Repeat verbatim, and only, the lines of the data below, beginning at the line that contains "Contains parsed data" and stopping after the line that contains "with MAL ids.".

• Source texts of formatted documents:
★ ★ ★ ★ ★ ★ ★

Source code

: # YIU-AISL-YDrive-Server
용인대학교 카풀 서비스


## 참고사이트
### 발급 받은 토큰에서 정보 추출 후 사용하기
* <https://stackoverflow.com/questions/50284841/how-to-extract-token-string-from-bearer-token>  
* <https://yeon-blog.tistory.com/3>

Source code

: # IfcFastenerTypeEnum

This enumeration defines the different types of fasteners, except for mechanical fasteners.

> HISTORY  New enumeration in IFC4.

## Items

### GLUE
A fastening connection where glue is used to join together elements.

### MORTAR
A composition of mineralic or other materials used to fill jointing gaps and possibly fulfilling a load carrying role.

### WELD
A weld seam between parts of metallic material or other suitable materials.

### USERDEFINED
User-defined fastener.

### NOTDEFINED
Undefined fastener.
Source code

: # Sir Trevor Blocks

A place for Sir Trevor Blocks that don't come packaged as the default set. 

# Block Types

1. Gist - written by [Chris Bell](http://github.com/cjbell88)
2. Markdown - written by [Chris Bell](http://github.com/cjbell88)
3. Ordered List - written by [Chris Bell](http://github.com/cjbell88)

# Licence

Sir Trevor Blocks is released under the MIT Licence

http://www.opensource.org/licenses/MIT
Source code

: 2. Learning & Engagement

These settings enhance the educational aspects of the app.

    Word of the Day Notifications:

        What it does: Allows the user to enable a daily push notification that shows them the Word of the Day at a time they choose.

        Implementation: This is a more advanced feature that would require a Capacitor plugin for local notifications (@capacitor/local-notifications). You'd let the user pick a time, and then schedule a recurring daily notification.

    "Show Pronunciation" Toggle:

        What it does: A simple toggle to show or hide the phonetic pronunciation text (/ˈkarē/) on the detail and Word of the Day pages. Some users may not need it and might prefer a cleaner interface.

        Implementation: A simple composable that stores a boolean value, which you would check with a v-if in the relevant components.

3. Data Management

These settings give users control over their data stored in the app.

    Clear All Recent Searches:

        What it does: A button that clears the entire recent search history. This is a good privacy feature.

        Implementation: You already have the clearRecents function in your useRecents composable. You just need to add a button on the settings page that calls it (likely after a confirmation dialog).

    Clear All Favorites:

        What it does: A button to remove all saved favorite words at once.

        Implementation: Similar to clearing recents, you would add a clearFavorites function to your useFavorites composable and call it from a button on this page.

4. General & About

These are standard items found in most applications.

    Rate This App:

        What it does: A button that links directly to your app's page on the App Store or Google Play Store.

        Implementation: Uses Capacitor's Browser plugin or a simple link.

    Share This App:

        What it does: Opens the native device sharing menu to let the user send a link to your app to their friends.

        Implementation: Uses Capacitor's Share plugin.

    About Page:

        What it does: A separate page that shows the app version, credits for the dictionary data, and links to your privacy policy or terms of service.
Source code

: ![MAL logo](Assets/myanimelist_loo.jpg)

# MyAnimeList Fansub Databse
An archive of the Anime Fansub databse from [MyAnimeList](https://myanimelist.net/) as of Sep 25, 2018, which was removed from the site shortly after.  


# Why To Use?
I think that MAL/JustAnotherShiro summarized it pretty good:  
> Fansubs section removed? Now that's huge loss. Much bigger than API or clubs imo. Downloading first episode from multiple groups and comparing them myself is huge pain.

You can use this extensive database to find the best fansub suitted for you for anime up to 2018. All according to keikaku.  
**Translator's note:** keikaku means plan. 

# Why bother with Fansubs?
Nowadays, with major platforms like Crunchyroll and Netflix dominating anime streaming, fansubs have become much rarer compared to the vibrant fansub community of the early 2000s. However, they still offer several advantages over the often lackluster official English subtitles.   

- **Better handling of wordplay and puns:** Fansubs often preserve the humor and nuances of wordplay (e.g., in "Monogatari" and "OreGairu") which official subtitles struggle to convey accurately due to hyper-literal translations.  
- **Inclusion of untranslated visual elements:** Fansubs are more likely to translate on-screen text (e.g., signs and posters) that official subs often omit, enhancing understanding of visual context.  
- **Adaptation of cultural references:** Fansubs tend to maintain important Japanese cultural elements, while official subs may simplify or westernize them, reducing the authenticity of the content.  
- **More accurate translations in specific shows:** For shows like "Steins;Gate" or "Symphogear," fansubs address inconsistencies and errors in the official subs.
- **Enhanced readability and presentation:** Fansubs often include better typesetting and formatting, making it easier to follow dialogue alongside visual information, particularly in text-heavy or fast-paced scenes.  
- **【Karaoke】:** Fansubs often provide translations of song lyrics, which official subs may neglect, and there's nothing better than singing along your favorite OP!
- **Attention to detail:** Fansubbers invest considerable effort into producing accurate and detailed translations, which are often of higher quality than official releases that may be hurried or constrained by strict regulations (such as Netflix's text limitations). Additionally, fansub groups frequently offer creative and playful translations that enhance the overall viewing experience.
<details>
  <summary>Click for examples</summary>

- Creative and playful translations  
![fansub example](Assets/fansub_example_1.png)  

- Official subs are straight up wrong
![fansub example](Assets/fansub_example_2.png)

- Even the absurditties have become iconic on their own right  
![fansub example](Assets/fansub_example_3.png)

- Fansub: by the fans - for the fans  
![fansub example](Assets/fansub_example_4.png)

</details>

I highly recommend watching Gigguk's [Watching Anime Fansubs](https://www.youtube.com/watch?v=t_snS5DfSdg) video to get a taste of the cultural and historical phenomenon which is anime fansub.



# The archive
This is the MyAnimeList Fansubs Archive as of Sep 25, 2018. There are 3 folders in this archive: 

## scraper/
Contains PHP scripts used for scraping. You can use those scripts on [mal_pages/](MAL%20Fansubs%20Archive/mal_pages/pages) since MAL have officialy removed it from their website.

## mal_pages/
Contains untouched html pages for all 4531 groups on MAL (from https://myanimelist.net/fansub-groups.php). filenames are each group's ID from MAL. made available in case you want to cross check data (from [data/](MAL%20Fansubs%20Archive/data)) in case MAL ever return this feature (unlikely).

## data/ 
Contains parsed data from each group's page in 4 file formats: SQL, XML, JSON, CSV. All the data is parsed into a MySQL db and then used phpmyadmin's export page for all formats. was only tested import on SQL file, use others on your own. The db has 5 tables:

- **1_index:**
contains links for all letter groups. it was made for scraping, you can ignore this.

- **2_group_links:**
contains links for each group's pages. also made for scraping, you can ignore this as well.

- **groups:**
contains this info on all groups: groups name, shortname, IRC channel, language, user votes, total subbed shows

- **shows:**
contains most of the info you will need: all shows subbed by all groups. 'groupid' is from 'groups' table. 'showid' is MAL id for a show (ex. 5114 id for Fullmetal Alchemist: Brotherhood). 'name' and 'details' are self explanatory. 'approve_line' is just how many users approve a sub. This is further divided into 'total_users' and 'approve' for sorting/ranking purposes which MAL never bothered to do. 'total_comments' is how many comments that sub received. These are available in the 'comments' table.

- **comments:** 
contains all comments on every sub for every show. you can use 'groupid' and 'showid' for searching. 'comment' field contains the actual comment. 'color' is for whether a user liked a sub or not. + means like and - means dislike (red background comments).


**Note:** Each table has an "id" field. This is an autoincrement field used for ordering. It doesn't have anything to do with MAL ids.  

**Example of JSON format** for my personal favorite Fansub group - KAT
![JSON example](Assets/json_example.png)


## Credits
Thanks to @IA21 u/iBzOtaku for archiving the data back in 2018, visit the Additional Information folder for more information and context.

★ ★ ★ ★ ★ ★ ★

• Result:
Contains parsed data from each group's page in 4 file formats: SQL, XML, JSON, CSV. All the data is parsed into a MySQL db and then used phpmyadmin's export page for all formats. was only tested import on SQL file, use others on your own. The db has 5 tables:

- **1_index:**
contains links for all letter groups. it was made for scraping, you can ignore this.

- **2_group_links:**
contains links for each group's pages. also made for scraping, you can ignore this as well.

- **groups:**
contains this info on all groups: groups name, shortname, IRC channel, language, user votes, total subbed shows

- **shows:**
contains most of the info you will need: all shows subbed by all groups. 'groupid' is from 'groups' table. 'showid' is MAL id for a show (ex. 5114 id for Fullmetal Alchemist: Brotherhood). 'name' and 'details' are self explanatory. 'approve_line' is just how many users approve a sub. This is further divided into 'total_users' and 'approve' for sorting/ranking purposes which MAL never bothered to do. 'total_comments' is how many comments that sub received. These are available in the 'comments' table.

- **comments:** 
contains all comments on every sub for every show. you can use 'groupid' and 'showid' for searching. 'comment' field contains the actual comment. 'color' is for whether a user liked a sub or not. + means like and - means dislike (red background comments).


**Note:** Each table has an "id" field. This is an autoincrement field used for ordering. It doesn't have anything to do with MAL ids.  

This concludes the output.